The UFO Club melds Austin and Seattle together by combining the powers of The Black AngelsChristian Bland and Danny Lee Blackwell of Night Beats (both sharing duties on guitar, vocals, farfisa, drums, bass) and producer / bassist / organist Skyler McGlothlin to create a heady brew of Pink Floyd, 13th Floor Elevators, Phil Spector, and HowlinWolf.

“(My Love Is) Waiting” is a pleading love song with Blackwell’s distinctive voice calling out in soulful wails while crystalline guitars surround him. “Chapel (in My Mind)” is an instant stand-out with creeping fuzz bass, spooky drums, and haunted house guitars as Bland sings about engaging in self-introspection and not caring what others think of the idea. You’ll want “Wolfman” on every Halloween-themed playlist you create from now on, as it’s a fun, rocking track with Blackwell trying to keep his lover calm as he transforms into a monster and Bland and McGlothlin howl and bay in the background. Side A ends with their power drill-fuzzy cover of The Ronettes‘ “Be My Baby.”

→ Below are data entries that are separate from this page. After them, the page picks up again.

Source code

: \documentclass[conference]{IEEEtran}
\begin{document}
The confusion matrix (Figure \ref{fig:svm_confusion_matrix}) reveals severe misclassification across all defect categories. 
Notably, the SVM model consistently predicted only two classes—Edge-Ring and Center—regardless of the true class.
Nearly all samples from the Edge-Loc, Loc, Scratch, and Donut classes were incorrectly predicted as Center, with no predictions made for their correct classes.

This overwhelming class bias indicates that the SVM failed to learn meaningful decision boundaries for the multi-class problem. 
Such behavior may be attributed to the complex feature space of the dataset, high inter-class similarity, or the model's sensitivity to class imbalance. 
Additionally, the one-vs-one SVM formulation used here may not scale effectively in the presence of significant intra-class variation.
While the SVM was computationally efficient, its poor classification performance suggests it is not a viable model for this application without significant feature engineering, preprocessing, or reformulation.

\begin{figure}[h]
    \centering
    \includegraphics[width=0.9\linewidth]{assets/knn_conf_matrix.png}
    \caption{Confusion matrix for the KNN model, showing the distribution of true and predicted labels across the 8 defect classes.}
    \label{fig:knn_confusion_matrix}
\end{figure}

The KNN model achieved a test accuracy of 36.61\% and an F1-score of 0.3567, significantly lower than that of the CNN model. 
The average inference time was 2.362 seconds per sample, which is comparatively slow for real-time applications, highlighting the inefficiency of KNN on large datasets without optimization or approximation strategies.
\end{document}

Side B is all Night Beats, consisting of the original lineup (Blackwell on vocals and guitar, Tarek Wegner on bass, James Traeger on drums). It opens with one of my favorite Night Beats tracks, “Hex,” a trippy psychedelic cut that has Blackwell’s opening guitar riffs hitting you like black helicopters coming over the horizon. “A Night with Nefertiti” brings Wegner’s bass to the forefront and makes the vocals a bit sleepy (in a good way). The Egyptian theme continues on the funky “Drowning in the Nile” (which includes some wild harmonica work by Blackwell). The closer is “18 Glowing Phantoms.” Blackwell’s acoustic guitar takes on a tribal sound as he sings about being taken to an otherworldly dark forest to learn he has no soul. Creepy? Yes. Good? Absolutely (especially at the break-down).

This split 10″ EP was a good warm-up for both The UFO Club’s self-titled album a year later and Night Beats’ first full record. It’s a fine addition to any collection of net-psychedelic music.